Create utility functions involving those catalogs.



In [None]:
V_TRAIN = (
    B_TIME_catalog_dict['TRAIN'] * TRAIN_TT + B_COST_catalog_dict['TRAIN'] * TRAIN_COST
)
V_CAR = B_TIME_catalog_dict['CAR'] * CAR_TT + B_COST_catalog_dict['CAR'] * CAR_COST

Create a dummy expression involving the utility functions.



In [None]:
dummy_expression = V_TRAIN + V_CAR

In [None]:
print_all_configurations(dummy_expression)

Read the data



In [None]:
database = read_data()

Segmentation



We consider two trip purposes: `commuters` and anything else.
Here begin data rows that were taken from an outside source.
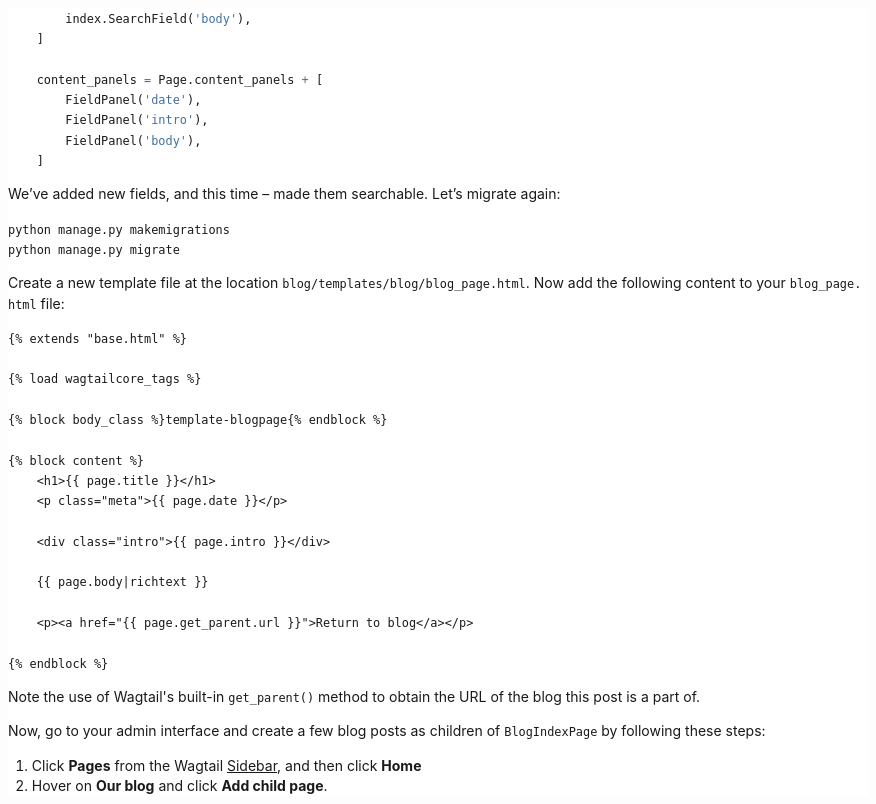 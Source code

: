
 ```python
        index.SearchField('body'),
    ]

    content_panels = Page.content_panels + [
        FieldPanel('date'),
        FieldPanel('intro'),
        FieldPanel('body'),
    ]
```

We’ve added new fields, and this time – made them searchable. Let’s migrate again:

```sh
python manage.py makemigrations
python manage.py migrate
```

Create a new template file at the location `blog/templates/blog/blog_page.html`. Now add the following content to your `blog_page.html` file:

```html+django
{% extends "base.html" %}

{% load wagtailcore_tags %}

{% block body_class %}template-blogpage{% endblock %}

{% block content %}
    <h1>{{ page.title }}</h1>
    <p class="meta">{{ page.date }}</p>

    <div class="intro">{{ page.intro }}</div>

    {{ page.body|richtext }}

    <p><a href="{{ page.get_parent.url }}">Return to blog</a></p>

{% endblock %}
```

Note the use of Wagtail's built-in `get_parent()` method to obtain the
URL of the blog this post is a part of.

Now, go to your admin interface and create a few blog posts as children of `BlogIndexPage` by following these steps:

1. Click **Pages** from the Wagtail [Sidebar](https://guide.wagtail.org/en-latest/how-to-guides/find-your-way-around/#the-sidebar), and then click **Home**
2. Hover on **Our blog** and click **Add child page**.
We
need to define a binary variable first.



In [None]:
database.data['COMMUTERS'] = np.where(database.data['PURPOSE'] == 1, 1, 0)

Segmentation on trip purpose.



In [None]:
segmentation_purpose = database.generate_segmentation(
    variable='COMMUTERS',
    mapping={0: 'non_commuters', 1: 'commuters'},
    reference='non_commuters',
)

Segmentation on luggage.



In [None]:
segmentation_luggage = database.generate_segmentation(
    variable='LUGGAGE',
    mapping={0: 'no_lugg', 1: 'one_lugg', 3: 'several_lugg'},
    reference='no_lugg',
)

Catalog of segmented alternative specific constants, allows a maximum
of two segmentations.



In [None]:
ASC_TRAIN_catalog, ASC_CAR_catalog = segmentation_catalogs(
    generic_name='ASC',
    beta_parameters=[ASC_TRAIN, ASC_CAR],
    potential_segmentations=(
        segmentation_purpose,
        segmentation_luggage,
    ),
    maximum_number=2,
)

Create a dummy expression.



In [None]:
dummy_expression = ASC_TRAIN_catalog + ASC_CAR_catalog

In [None]:
print_all_configurations(dummy_expression)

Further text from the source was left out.